The question as to the refusal to submit the cause to a jury for trial is properly in the record.
“The right of trial by jury shall remain inviolate/’ is a constitutional provision, but has been decided to mean that it merely preserves a right already existing, and does not extend it. That suits in equity were always, as of right, heard and determined by the chancellor; the Constitution does not prohibit the Legislature from declaring that suits in equity may be tried by the court. Carmichael v. Adams, 91 Ind. 526. *163Hence our Legislature has provided by the 409th section of the R. S. 1881, that “Issues of law and issues of fact in causes that, prior to the 18th day of June, 1852, were of exclusive equitable jurisdiction, shall be tried by the court; issues of fact in all other causes shall be triable as the same are now triable.”
In determining the question whether a cause must be tried by the court, or is triable by a jury, we must look to the complaint, the rights involved, and the relief demanded. The cause of action in this case is based upon contract, and the relief sought is a personal judgment for damages for a breach of the contract.
“In actions of law, the recovery must be for money or specific property. In equity, as a rule, the suit is to compel the defendant to do some specific thing, to enforce a lien, or to relieve the plaintiff or his property from liability by the cancellation of some contract, and other like remedies. Therefore, if the form of the verdict must be: We, the jury, find for the plaintiff, and assess his damages, etc., or, We, the jury, find for the plaintiff that he is the owner and entitled to the possession of the property, it may be safely placed as one within the jurisdiction of a court of law and triable by jury.” 1 Works Prac., p. 538, section 827.
When a party is entitled to a trial by jury, he can not be deprived of it, against his expressed wish, upon the ground that the court fairly tried and -correctly determined the case. Shaw v. Kent, 11 Ind. 80.
In the case of Clouser v. Ruckman, 89 Ind. 65, it was held by this court, that the questions of fraud in the execution of the mortgages, and fraud in procuring the order, are questions of fact and eminently proper to be submitted for decision to a jury. That the case was connected with the settlement of decedents’ estates does not change the rule. See the authorities therein cited.
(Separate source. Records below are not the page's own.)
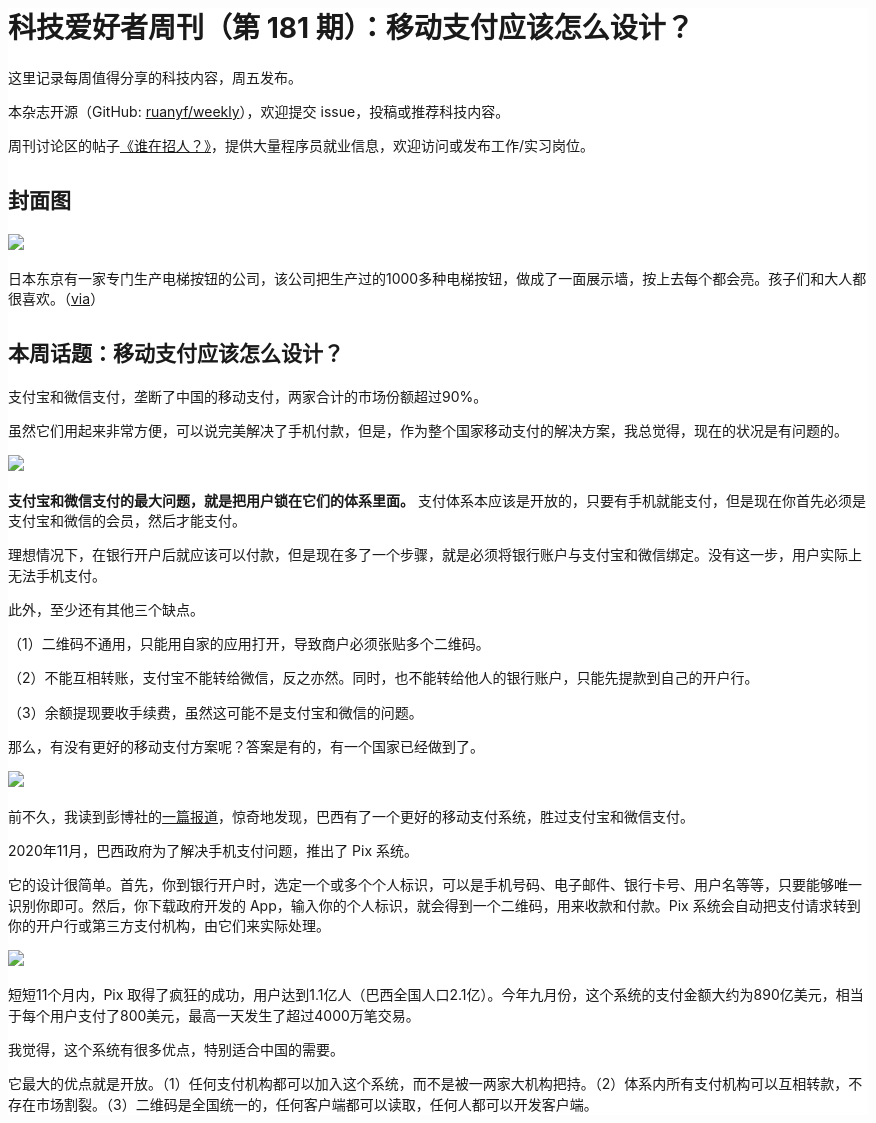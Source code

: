 # 科技爱好者周刊（第 181 期）：移动支付应该怎么设计？

这里记录每周值得分享的科技内容，周五发布。

本杂志开源（GitHub: [ruanyf/weekly](https://github.com/ruanyf/weekly)），欢迎提交 issue，投稿或推荐科技内容。

周刊讨论区的帖子[《谁在招人？》](https://github.com/ruanyf/weekly/issues/1980)，提供大量程序员就业信息，欢迎访问或发布工作/实习岗位。

## 封面图

![](https://cdn.beekka.com/blogimg/asset/202110/bg2021102402.jpg)

日本东京有一家专门生产电梯按钮的公司，该公司把生产过的1000多种电梯按钮，做成了一面展示墙，按上去每个都会亮。孩子们和大人都很喜欢。（[via](https://www.odditycentral.com/travel/pressing-1000-buttons-is-the-perfect-way-to-complete-an-elevator-button-factory-tour.html)）

## 本周话题：移动支付应该怎么设计？

支付宝和微信支付，垄断了中国的移动支付，两家合计的市场份额超过90%。

虽然它们用起来非常方便，可以说完美解决了手机付款，但是，作为整个国家移动支付的解决方案，我总觉得，现在的状况是有问题的。

![](https://cdn.beekka.com/blogimg/asset/202110/bg2021102803.jpg)

**支付宝和微信支付的最大问题，就是把用户锁在它们的体系里面。** 支付体系本应该是开放的，只要有手机就能支付，但是现在你首先必须是支付宝和微信的会员，然后才能支付。

理想情况下，在银行开户后就应该可以付款，但是现在多了一个步骤，就是必须将银行账户与支付宝和微信绑定。没有这一步，用户实际上无法手机支付。

此外，至少还有其他三个缺点。

（1）二维码不通用，只能用自家的应用打开，导致商户必须张贴多个二维码。

（2）不能互相转账，支付宝不能转给微信，反之亦然。同时，也不能转给他人的银行账户，只能先提款到自己的开户行。

（3）余额提现要收手续费，虽然这可能不是支付宝和微信的问题。

那么，有没有更好的移动支付方案呢？答案是有的，有一个国家已经做到了。

![](https://cdn.beekka.com/blogimg/asset/202110/bg2021102906.jpg)

前不久，我读到彭博社的[一篇报道](https://www.bloomberg.com/news/articles/2021-10-06/pix-mobile-payment-how-brazil-s-central-bank-launched-platform)，惊奇地发现，巴西有了一个更好的移动支付系统，胜过支付宝和微信支付。

2020年11月，巴西政府为了解决手机支付问题，推出了 Pix 系统。

它的设计很简单。首先，你到银行开户时，选定一个或多个个人标识，可以是手机号码、电子邮件、银行卡号、用户名等等，只要能够唯一识别你即可。然后，你下载政府开发的 App，输入你的个人标识，就会得到一个二维码，用来收款和付款。Pix 系统会自动把支付请求转到你的开户行或第三方支付机构，由它们来实际处理。

![](https://cdn.beekka.com/blogimg/asset/202110/bg2021102805.jpg)

短短11个月内，Pix 取得了疯狂的成功，用户达到1.1亿人（巴西全国人口2.1亿）。今年九月份，这个系统的支付金额大约为890亿美元，相当于每个用户支付了800美元，最高一天发生了超过4000万笔交易。

我觉得，这个系统有很多优点，特别适合中国的需要。

它最大的优点就是开放。（1）任何支付机构都可以加入这个系统，而不是被一两家大机构把持。（2）体系内所有支付机构可以互相转款，不存在市场割裂。（3）二维码是全国统一的，任何客户端都可以读取，任何人都可以开发客户端。
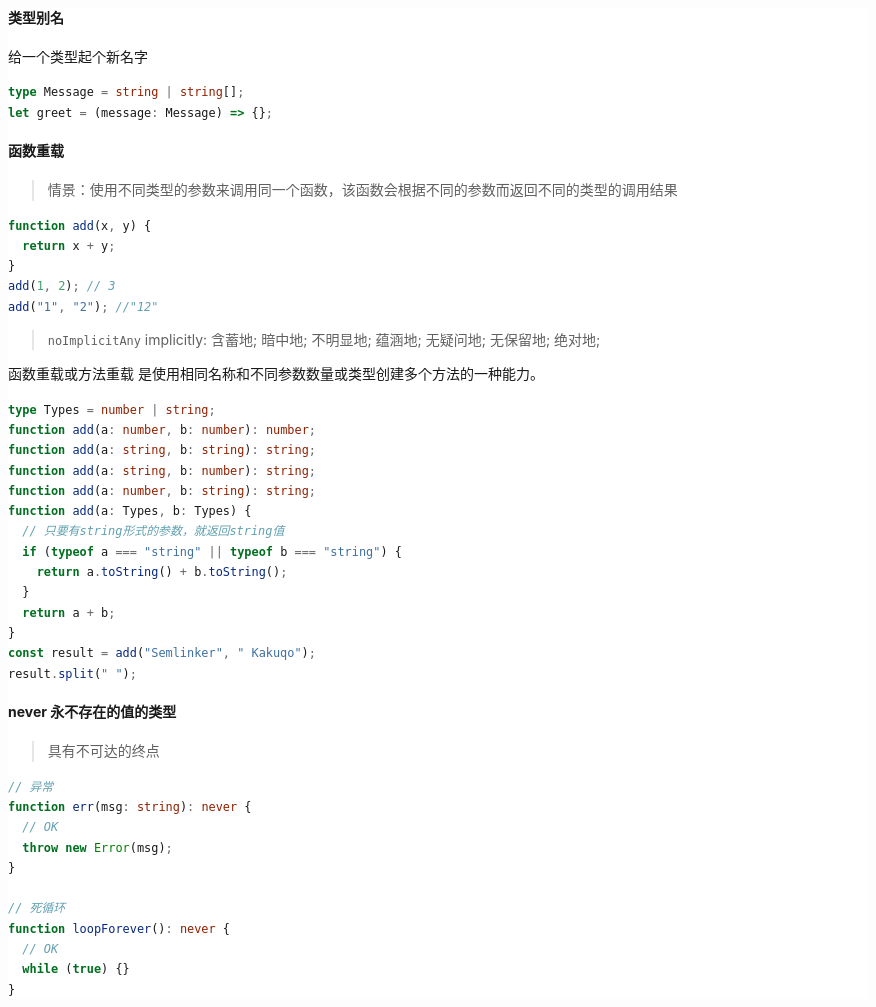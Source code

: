 #### 类型别名

给一个类型起个新名字

```typescript
type Message = string | string[];
let greet = (message: Message) => {};
```

#### 函数重载

> 情景：使用不同类型的参数来调用同一个函数，该函数会根据不同的参数而返回不同的类型的调用结果

```typescript
function add(x, y) {
  return x + y;
}
add(1, 2); // 3
add("1", "2"); //"12"
```

> `noImplicitAny`
> implicitly: 含蓄地; 暗中地; 不明显地; 蕴涵地; 无疑问地; 无保留地; 绝对地;

函数重载或方法重载 是使用相同名称和不同参数数量或类型创建多个方法的一种能力。

```typescript
type Types = number | string;
function add(a: number, b: number): number;
function add(a: string, b: string): string;
function add(a: string, b: number): string;
function add(a: number, b: string): string;
function add(a: Types, b: Types) {
  // 只要有string形式的参数，就返回string值
  if (typeof a === "string" || typeof b === "string") {
    return a.toString() + b.toString();
  }
  return a + b;
}
const result = add("Semlinker", " Kakuqo");
result.split(" ");
```

#### never 永不存在的值的类型

> 具有不可达的终点

```typescript
// 异常
function err(msg: string): never {
  // OK
  throw new Error(msg);
}

// 死循环
function loopForever(): never {
  // OK
  while (true) {}
}
```
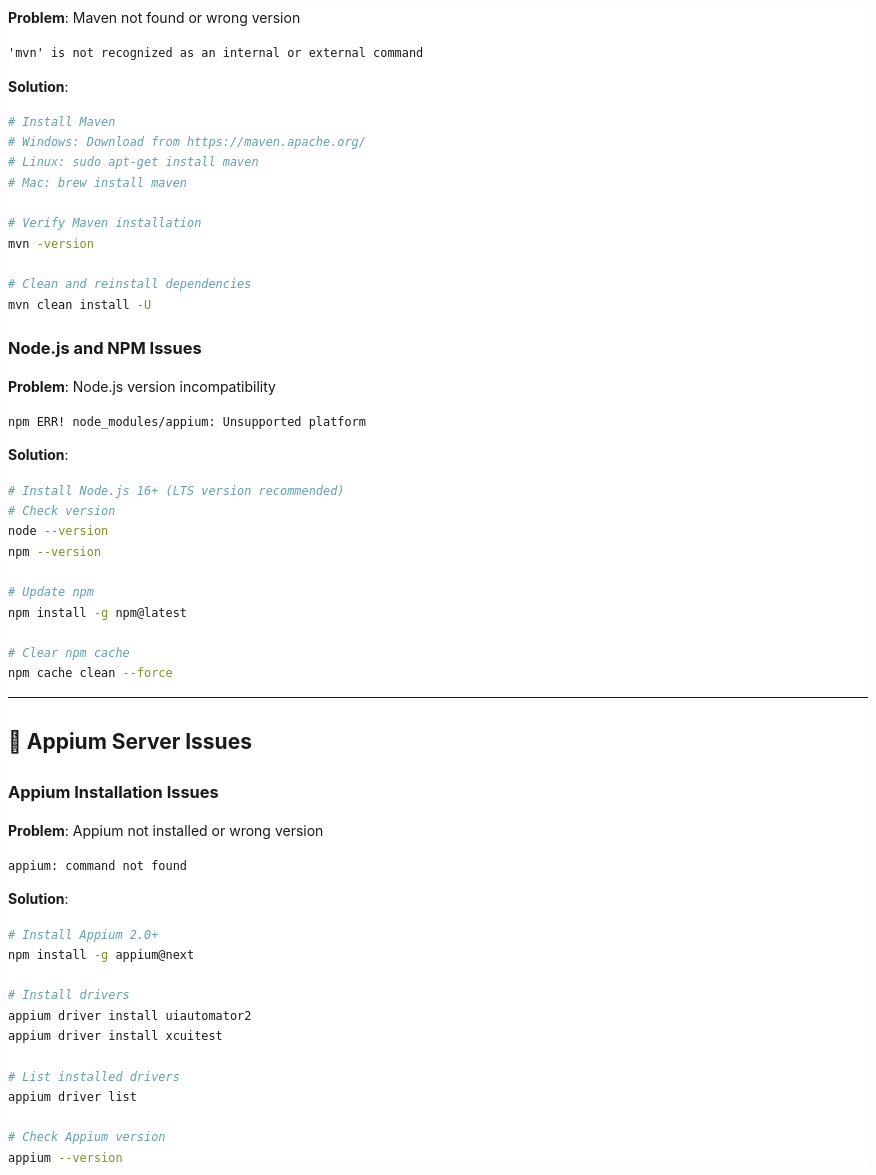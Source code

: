 **Problem**: Maven not found or wrong version
```
'mvn' is not recognized as an internal or external command
```

**Solution**:
```bash
# Install Maven
# Windows: Download from https://maven.apache.org/
# Linux: sudo apt-get install maven
# Mac: brew install maven

# Verify Maven installation
mvn -version

# Clean and reinstall dependencies
mvn clean install -U
```

### Node.js and NPM Issues

**Problem**: Node.js version incompatibility
```
npm ERR! node_modules/appium: Unsupported platform
```

**Solution**:
```bash
# Install Node.js 16+ (LTS version recommended)
# Check version
node --version
npm --version

# Update npm
npm install -g npm@latest

# Clear npm cache
npm cache clean --force
```

---

## 🚀 Appium Server Issues

### Appium Installation Issues

**Problem**: Appium not installed or wrong version
```
appium: command not found
```

**Solution**:
```bash
# Install Appium 2.0+
npm install -g appium@next

# Install drivers
appium driver install uiautomator2
appium driver install xcuitest

# List installed drivers
appium driver list

# Check Appium version
appium --version
```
The questions in this case of receiving and converting the assets of the wards, the failure to account for and pay over *164the same, together with, the offsets claimed, were mere questions of fact proper to be submitted to a jury.
Filed Jan. 26, 1884.
Actions on penal bonds for a mere breach of the bond have always been regarded as actions at law, and under the provisions of the before quoted statute of 1881, upon the request of either party, must be tried by a jury.
The court erred in refusing to submit the cause to a jury for trial. As to the other causes stated for a new trial, they may not again occur in a subsequent trial, and it is unnecessary now to decide them.
The judgment ought to be reversed.
Per Curiam. — It is therefore ordered, upon the foregoing opinion, that the judgment of the court below be and it is in all things reversed, at appellee’s costs, and that the cause be remanded with instructions to the court below to grant a new trial, and for further proceedings in accordance with this opinion.